Anyhoo, so the Frankfurt airport was completely weird, too. I was like "are we in east berlin?" because everyone was really quiet and gave us dirty sideways glances. We had a beer in this strange airport bar with a bad vibe and decided to not blend in. Lots of Russians in the airport, too, and for some reason German denim is all from the Gotti Collection - never seen so much bleaching or sequins in my life. Oh, and the German flight attendants on Lufthansa are so mechanical and EFFICIENT. They move through the cabin so quickly and in tandem. The only time I saw them smile was when they wheeled the duty-free carts through...all these boxes of cigarettes with huge labels that say SMOKING KILLS and SMOKERS DIE YOUNG and they're suddenly smiling and making eye contact. Good stuff. Oh, and they whisper on the intercom, and it's incredibly disturbing to hear German come through a loudspeaker like that. I'm just saying.
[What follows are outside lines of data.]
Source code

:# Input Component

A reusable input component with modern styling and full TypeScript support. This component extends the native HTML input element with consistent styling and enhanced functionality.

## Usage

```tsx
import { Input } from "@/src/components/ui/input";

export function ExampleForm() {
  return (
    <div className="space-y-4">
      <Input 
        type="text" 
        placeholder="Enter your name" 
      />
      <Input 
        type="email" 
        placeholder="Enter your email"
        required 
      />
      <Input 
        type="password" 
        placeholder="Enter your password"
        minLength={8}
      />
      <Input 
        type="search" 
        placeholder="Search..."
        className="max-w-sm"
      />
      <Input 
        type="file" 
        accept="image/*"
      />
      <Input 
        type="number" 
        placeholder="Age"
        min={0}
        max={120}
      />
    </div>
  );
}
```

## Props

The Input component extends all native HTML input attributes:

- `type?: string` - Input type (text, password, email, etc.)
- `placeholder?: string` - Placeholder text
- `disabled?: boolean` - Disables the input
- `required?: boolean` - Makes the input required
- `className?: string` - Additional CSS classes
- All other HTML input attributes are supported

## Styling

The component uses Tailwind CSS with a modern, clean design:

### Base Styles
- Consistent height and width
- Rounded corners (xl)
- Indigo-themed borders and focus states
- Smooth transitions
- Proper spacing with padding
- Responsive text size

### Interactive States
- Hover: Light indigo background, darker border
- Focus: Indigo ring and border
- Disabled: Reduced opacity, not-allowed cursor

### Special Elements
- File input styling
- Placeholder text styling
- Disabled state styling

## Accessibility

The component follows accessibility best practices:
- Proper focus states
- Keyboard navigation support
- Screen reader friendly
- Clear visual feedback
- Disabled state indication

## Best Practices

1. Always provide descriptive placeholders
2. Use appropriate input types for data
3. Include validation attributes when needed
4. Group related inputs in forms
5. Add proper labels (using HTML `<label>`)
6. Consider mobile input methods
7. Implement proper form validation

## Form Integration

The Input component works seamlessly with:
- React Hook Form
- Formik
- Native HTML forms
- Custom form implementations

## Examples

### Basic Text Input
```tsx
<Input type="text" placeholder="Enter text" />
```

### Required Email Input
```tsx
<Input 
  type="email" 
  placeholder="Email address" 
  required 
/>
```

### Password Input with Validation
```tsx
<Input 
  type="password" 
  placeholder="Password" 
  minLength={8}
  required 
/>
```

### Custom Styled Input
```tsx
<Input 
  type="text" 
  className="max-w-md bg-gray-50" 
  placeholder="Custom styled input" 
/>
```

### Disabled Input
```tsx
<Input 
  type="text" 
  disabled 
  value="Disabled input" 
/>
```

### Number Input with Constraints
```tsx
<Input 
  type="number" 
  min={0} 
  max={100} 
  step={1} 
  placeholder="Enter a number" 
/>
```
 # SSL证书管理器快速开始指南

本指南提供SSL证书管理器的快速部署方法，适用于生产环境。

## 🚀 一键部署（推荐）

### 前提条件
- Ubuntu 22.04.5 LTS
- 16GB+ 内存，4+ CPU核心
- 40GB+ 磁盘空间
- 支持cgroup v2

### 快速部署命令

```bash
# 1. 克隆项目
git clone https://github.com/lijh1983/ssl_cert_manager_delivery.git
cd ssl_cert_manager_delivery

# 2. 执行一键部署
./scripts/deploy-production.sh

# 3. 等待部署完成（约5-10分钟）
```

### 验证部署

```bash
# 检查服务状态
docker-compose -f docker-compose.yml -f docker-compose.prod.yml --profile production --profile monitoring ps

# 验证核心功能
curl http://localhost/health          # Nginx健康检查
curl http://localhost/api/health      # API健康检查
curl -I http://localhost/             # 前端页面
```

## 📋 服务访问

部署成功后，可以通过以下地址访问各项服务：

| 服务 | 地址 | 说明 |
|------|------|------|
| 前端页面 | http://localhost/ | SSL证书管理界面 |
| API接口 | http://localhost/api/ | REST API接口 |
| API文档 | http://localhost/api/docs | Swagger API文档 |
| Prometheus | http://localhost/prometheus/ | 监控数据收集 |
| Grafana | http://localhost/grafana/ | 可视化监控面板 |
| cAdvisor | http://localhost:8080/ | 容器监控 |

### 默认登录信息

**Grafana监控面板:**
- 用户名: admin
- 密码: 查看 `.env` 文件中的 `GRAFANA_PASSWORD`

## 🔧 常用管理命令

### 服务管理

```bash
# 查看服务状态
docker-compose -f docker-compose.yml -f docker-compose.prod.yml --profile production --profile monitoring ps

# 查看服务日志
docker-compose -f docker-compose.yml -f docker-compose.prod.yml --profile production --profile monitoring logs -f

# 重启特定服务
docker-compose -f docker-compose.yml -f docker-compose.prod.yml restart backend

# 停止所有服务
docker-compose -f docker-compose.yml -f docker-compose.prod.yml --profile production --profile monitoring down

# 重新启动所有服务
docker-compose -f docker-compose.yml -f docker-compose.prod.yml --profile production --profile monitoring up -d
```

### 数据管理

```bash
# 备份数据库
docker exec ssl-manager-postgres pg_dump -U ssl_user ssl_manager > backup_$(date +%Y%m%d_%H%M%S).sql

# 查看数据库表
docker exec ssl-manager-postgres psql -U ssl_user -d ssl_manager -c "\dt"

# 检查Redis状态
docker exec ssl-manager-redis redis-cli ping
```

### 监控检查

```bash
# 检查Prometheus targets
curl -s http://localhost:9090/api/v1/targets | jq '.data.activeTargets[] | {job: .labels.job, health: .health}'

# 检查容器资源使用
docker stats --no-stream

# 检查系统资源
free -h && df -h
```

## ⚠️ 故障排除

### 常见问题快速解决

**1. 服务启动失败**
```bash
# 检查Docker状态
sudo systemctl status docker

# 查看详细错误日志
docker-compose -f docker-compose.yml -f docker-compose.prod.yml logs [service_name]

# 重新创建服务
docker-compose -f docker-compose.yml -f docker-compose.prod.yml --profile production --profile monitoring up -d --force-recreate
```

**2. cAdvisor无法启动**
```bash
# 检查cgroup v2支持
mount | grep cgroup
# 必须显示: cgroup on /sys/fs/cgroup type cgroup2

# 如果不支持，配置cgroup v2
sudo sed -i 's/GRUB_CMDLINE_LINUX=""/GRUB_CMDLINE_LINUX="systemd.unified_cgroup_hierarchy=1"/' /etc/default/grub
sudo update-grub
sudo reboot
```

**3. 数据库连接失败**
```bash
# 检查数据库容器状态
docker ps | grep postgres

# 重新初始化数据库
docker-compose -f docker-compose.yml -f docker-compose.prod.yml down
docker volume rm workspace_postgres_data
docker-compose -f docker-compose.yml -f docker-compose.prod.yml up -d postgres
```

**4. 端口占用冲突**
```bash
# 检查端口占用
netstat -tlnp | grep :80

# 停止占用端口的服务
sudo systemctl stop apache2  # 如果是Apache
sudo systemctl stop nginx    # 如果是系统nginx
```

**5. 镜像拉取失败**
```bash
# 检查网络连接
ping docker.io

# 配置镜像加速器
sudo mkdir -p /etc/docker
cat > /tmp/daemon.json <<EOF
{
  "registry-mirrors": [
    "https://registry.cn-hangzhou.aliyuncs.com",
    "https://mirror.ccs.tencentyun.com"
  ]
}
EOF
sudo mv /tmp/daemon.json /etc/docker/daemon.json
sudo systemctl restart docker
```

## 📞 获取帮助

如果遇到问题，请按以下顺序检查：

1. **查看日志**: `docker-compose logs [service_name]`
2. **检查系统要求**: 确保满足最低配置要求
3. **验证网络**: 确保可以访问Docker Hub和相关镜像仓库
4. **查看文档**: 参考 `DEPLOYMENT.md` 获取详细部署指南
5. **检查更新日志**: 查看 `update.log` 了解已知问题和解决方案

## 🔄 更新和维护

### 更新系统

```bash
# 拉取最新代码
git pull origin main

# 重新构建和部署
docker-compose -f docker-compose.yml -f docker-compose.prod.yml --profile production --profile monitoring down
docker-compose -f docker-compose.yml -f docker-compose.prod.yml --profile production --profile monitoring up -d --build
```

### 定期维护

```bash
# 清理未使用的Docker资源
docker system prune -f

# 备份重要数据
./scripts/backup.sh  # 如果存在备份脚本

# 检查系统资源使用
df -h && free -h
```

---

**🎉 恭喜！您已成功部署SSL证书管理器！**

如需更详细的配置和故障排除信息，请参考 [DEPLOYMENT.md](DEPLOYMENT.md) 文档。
What else? I'm so tired I can barely see...or think. Anyway, yes, this is a beautiful city - there are old palaces stuck in between falling-down 20-story apartments and big, shiny IBM and HP buildings. the trees are huge and canopy over the roads, and it's all so lush, but also kinda broke-down. Everything is crumbling, even the new stuff seems to be worn. Plus it's filthy - and people are barefoot in the street. Ack! OH, and it smells exactly like you imagine it would - a mix of porta-potty, burned hair, exhaust, bad cologne, BO and Indian food.

Oh, and when we got into the Bangalore airport they make all the drivers wait outside, so when you step out of customs you are greeted by a SEA of Indian men, all jammed behind barricades, holding up signs for passengers. I wish I had video of it...

Anyhoo, right now i'm going to sneak off with a girl from the office to have a smoke on the balcony behind the building. It overlooks some really slummy apartment buildings and of course, there's the constant honking from the street. How does anyone get any work done?